1. Comprehensive Intake
I prompt my clients at the very beginning of the session, to start them on the process of thinking about how their body feels and what it may be wanting for treatment. I always reflect back to the client what I've heard them say, to be as clear as possible regarding their session preferences and related issues. I explain to clients how important is for me to trust them, knowing that they speak up about discomforts anytime during the session.
2. Asking for feedback
Even after I have explained the client's responsibility to speak up , I still check in with them many times throughout the session. This gives the client a chance to micro-adjust ,which make the difference between a good and great massage. It is also a way for me to gain feedback and change treatments plan immediately if necessary.
3. Get Massage!
Its sad how common it is for massage therapist, myself included, get massage relatively infrequently. Receiving massage as a massage therapist has the added benefits of (hopefully) learning something that informs your practice. Receiving massage from professionals is one of the best ways for me to learn about my body and new techniques to use with my clients.

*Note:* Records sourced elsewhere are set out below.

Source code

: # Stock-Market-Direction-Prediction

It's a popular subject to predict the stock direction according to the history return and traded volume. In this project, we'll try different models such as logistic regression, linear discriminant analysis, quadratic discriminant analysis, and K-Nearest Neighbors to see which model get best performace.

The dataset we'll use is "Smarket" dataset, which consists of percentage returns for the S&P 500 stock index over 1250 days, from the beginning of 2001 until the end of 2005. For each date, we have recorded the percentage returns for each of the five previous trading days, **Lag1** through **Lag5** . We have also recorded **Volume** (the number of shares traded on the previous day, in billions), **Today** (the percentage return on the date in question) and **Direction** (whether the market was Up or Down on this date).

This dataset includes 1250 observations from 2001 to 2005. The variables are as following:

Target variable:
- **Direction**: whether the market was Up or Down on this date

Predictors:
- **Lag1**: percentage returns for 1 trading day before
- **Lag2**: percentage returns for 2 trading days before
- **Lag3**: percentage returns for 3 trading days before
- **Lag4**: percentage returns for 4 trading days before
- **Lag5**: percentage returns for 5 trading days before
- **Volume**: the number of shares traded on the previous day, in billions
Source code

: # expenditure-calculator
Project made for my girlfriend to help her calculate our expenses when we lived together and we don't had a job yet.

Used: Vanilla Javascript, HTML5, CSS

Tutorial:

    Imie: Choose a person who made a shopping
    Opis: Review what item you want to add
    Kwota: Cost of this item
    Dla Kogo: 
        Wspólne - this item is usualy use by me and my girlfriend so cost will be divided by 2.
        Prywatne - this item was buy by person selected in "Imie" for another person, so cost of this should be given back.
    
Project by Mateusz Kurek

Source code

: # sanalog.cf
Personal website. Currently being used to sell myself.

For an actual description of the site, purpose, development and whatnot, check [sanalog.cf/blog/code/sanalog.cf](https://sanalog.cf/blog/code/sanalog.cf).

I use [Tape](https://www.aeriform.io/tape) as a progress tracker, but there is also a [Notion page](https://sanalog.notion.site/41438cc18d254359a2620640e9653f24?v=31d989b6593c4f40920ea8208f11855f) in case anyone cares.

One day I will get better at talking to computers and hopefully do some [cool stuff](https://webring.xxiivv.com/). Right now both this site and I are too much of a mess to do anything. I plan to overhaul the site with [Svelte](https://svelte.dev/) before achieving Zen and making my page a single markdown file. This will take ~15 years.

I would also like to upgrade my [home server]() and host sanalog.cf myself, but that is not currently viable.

4. Incorporate Stretches and Breath Awareness
Thai massage is one of my favorite forms of massage because of the deep tissue mixed with stretching. I always incorporate at least one stretch or traction move in every session. I believe it feels very good for the client, gives them different sensory input to relax the nervous system and is a distinguished experience. Try learning and incorporating at least one stretch safely into your practice. I also am constantly reminding myself to breath. How can I expect the client to breath deeply and soften their tissues, when I am holding or restricting my breath? I also ask my clients to breath and give them verbal and tactile directions to guide them in doing so.
5. Increase your self care
We are holistic health care professionals, which in my understanding implies that we are role models for healthy living. Personally every ounce of sweat that I put into my workouts, my food prep or going to bed early have paid off significantly in my practice. I've have increased stamina while working and have noticed more client bookings. Ultimately health is largely about self acceptance, self love and honoring our perfection as long as we don't give up reaching for our ideals or optimization.
6. Step up your game
If you are not feeling passionate about providing massage for people, please take responsibility at least by asking for support. I recommend continuing education either formally or informally, to boost your inspiration and fulfillment levels. It can be fun to incorporate new things you've learned to experiment with clients and see results. A few last ideas to spruce up your practice are: getting new play lists that you love, fresh flowers for the treatment room and a supply of healthy snack to give to your clients.
7. Join a professional organization!
Being affiliated with a professional massage organization can have many benefits. A renewed sense of
contribution may result from joining and contributing to a professional organization. Often the monthly publications are full of educational and inspiring articles. National massage conventions are great opportunities to meet a lot of massage therapists from diverse places and backgrounds, which can also be inspiring.
8. Stop Talking
We all need empathy of course, but this is your clients' time to receive. The client does not want to hear about your personal life. Many people will pretend to be interested, adding another challenge to getting totally relaxed. It seems natural to use our own experience as a reference to connect with someone else's, However I feel this is an internal process because when we interrupt share our own version of of similar experience, we steal attention from the speaker. Massage is not a time for small talk. Try encouraging the client to bring more awareness to the physical experience. Answering clients' questions and talking about the treatments at hand is entirely different of course.